August 31 marked 366 consecutive days of me getting out for at least a 1 mile run. That’s a full leap-year year’s worth of runs. A summary of this collection of daily running:

  • Ran in 6 states (WA, ID, CA, FL, GA, UT)
  • Ran in 5 countries (US, Ireland, Spain, Portugal, Ukraine)
  • Used 3 different pairs of shoes
  • Racked up approximately 925 miles
  • Shortest run: just over 1 mile
  • Longest run: The Seattle Rock-n-Roll Half Marathon, officially 13.1 miles; my GPS watch says I meandered a bit for 13.27 miles.
  • Hours I didn’t run: between 2 a.m. and 6 a.m.

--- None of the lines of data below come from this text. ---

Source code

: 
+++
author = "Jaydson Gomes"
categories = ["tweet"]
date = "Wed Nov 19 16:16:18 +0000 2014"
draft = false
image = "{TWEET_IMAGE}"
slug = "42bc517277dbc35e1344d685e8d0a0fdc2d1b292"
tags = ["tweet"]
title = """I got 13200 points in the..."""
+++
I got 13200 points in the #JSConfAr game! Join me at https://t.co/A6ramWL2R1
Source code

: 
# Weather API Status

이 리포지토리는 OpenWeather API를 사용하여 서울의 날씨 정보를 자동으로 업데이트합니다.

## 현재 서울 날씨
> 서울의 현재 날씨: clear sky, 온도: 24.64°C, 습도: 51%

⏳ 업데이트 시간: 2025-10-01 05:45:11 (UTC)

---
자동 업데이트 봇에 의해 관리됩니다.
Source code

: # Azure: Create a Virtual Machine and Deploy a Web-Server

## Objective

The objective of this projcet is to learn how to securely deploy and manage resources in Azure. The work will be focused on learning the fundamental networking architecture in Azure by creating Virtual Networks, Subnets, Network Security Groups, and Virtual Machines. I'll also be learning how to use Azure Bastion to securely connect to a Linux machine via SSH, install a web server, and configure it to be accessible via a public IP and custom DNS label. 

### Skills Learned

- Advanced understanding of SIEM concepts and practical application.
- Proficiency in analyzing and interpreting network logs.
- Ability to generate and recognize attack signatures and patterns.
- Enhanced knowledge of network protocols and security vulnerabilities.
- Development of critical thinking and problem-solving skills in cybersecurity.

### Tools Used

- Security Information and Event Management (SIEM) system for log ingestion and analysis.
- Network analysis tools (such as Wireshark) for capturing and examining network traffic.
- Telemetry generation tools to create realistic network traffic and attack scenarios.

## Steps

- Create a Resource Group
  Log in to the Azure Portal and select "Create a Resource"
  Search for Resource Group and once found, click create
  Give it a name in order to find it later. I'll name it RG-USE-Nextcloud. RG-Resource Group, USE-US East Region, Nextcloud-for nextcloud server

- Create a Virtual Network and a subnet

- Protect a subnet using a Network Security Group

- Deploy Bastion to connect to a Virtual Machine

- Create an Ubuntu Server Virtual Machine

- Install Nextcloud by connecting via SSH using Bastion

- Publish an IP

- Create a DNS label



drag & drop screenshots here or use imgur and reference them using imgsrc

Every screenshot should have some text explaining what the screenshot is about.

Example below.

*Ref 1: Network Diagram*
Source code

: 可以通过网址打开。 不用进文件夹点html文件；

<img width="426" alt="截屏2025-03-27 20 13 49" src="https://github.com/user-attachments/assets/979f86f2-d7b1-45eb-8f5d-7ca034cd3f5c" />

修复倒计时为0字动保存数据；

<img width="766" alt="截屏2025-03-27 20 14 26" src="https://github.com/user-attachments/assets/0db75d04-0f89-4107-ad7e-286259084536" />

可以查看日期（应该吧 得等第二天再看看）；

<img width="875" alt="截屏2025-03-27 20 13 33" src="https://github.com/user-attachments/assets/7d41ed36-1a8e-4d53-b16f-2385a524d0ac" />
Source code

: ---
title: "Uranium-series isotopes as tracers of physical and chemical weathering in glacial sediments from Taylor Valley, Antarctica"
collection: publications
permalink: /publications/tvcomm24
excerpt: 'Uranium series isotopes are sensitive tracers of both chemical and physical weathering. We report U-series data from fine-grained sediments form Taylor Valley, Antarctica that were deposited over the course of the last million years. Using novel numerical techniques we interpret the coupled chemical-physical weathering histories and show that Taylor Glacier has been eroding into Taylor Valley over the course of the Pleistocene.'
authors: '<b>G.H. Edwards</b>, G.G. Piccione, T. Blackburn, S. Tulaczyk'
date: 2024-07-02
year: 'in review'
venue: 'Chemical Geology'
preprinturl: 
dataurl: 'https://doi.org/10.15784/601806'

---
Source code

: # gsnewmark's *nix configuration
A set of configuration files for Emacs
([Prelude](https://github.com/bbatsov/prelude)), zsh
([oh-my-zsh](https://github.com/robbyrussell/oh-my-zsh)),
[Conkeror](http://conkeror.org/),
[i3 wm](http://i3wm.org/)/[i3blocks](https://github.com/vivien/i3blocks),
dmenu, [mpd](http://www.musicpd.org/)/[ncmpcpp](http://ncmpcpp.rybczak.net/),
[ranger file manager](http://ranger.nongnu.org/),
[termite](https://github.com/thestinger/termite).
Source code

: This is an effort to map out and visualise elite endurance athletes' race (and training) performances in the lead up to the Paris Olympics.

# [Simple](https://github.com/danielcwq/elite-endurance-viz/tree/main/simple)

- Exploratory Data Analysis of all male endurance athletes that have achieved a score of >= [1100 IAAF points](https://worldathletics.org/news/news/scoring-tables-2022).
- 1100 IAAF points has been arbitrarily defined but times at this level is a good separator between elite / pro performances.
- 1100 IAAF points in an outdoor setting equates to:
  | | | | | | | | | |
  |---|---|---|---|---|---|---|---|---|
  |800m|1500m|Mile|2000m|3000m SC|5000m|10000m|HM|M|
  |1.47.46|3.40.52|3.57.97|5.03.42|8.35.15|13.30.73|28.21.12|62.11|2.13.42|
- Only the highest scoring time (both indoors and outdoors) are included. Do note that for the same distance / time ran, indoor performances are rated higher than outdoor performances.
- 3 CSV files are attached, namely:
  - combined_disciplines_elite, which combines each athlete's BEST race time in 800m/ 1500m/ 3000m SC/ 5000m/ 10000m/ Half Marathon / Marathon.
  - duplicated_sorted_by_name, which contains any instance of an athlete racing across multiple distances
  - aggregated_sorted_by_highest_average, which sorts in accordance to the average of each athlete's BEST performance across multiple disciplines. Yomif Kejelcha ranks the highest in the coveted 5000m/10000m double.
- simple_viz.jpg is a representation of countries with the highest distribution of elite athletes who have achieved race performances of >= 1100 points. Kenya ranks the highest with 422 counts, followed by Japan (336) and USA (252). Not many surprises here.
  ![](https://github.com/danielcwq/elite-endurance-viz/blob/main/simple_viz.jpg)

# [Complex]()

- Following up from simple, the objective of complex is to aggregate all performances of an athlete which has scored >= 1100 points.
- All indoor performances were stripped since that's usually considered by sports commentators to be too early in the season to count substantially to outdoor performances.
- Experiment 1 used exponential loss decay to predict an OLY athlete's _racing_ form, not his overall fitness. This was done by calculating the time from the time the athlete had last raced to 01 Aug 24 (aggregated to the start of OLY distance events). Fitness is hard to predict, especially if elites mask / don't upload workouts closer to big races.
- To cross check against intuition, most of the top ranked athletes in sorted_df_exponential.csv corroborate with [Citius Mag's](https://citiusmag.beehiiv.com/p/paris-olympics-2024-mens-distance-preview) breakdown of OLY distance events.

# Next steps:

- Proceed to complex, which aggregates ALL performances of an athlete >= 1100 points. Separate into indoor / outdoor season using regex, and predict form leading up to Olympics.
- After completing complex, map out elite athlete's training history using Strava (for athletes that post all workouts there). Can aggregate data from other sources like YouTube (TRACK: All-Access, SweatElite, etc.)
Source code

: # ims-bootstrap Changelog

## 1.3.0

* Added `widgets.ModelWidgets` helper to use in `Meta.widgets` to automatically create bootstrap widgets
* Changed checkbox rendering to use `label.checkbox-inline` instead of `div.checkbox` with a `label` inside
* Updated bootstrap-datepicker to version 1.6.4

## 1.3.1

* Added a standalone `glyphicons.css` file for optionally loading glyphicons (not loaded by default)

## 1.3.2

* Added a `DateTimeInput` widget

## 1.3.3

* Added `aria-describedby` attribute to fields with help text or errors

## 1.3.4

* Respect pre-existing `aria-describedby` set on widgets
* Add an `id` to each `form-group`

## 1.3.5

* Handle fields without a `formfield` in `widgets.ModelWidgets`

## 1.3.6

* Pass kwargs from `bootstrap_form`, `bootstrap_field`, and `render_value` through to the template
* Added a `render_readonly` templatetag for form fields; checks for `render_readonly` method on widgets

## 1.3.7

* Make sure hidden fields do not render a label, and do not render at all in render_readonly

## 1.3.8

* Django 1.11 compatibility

Ran pretty much all the others
  • Temperature range: 29F to 84F
  • Altitude: Sea level (at/in the Atlantic in GA) to 7000 ft (Park City, UT)
  • Weight loss: about 12 pounds

Why would someone run every day for a year? Well there’s the obvious answer: the person’s stark raving mad. But those who are lunatics don’t necessarily know it, so they look for other reasons for such running. I’m debating between these two deep answers, which are handy since they apply to various problems:

  • Because it’s there
  • To get to the other side

And there’s also that deep sense of accomplishment that you get when you can join other folks who are similarly tuned into accomplishing the same meaningless accomplishment. Like the folks at runeveryday.com, where I should get included in an update soon, if I’m not on the list already.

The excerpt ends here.